[Data records]
....................
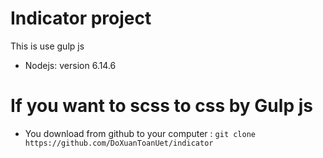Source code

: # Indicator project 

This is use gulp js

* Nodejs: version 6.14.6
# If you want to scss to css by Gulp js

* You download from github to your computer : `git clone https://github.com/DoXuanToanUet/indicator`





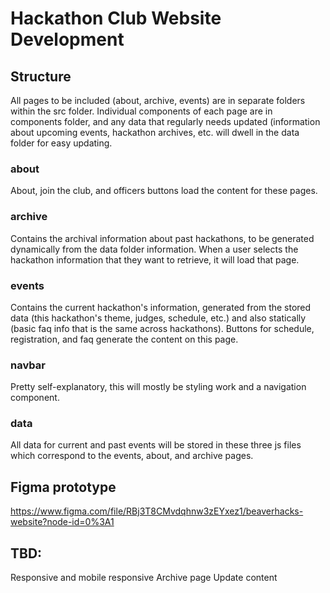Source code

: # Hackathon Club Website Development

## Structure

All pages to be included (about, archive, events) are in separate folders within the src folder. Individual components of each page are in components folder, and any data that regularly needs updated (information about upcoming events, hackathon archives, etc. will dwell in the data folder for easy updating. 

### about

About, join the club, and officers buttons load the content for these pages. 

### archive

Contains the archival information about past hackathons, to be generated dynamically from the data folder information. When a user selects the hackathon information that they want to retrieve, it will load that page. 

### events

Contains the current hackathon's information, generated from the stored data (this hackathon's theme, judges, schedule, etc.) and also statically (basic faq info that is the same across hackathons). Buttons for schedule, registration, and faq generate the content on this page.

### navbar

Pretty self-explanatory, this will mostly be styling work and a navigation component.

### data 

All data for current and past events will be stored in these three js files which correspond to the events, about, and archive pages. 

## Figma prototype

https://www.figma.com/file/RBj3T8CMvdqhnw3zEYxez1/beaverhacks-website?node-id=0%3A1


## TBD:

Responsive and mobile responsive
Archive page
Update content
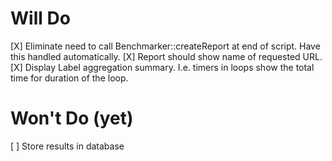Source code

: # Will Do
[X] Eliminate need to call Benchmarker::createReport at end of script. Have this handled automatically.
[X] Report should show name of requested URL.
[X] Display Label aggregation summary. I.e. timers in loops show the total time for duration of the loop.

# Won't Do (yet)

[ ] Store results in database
....................
Work task: The pictures in the data should be omitted, and every remaining line set down exactly.

Answer to this exercise:
Source code

: # Indicator project 

This is use gulp js

* Nodejs: version 6.14.6
# If you want to scss to css by Gulp js

* You download from github to your computer : `git clone https://github.com/DoXuanToanUet/indicator`





Source code

: # Hackathon Club Website Development

## Structure

All pages to be included (about, archive, events) are in separate folders within the src folder. Individual components of each page are in components folder, and any data that regularly needs updated (information about upcoming events, hackathon archives, etc. will dwell in the data folder for easy updating. 

### about

About, join the club, and officers buttons load the content for these pages. 

### archive

Contains the archival information about past hackathons, to be generated dynamically from the data folder information. When a user selects the hackathon information that they want to retrieve, it will load that page. 

### events

Contains the current hackathon's information, generated from the stored data (this hackathon's theme, judges, schedule, etc.) and also statically (basic faq info that is the same across hackathons). Buttons for schedule, registration, and faq generate the content on this page.

### navbar

Pretty self-explanatory, this will mostly be styling work and a navigation component.

### data 

All data for current and past events will be stored in these three js files which correspond to the events, about, and archive pages. 

## Figma prototype

https://www.figma.com/file/RBj3T8CMvdqhnw3zEYxez1/beaverhacks-website?node-id=0%3A1


## TBD:

Responsive and mobile responsive
Archive page
Update content
Source code

: # Will Do
[X] Eliminate need to call Benchmarker::createReport at end of script. Have this handled automatically.
[X] Report should show name of requested URL.
[X] Display Label aggregation summary. I.e. timers in loops show the total time for duration of the loop.

# Won't Do (yet)

[ ] Store results in database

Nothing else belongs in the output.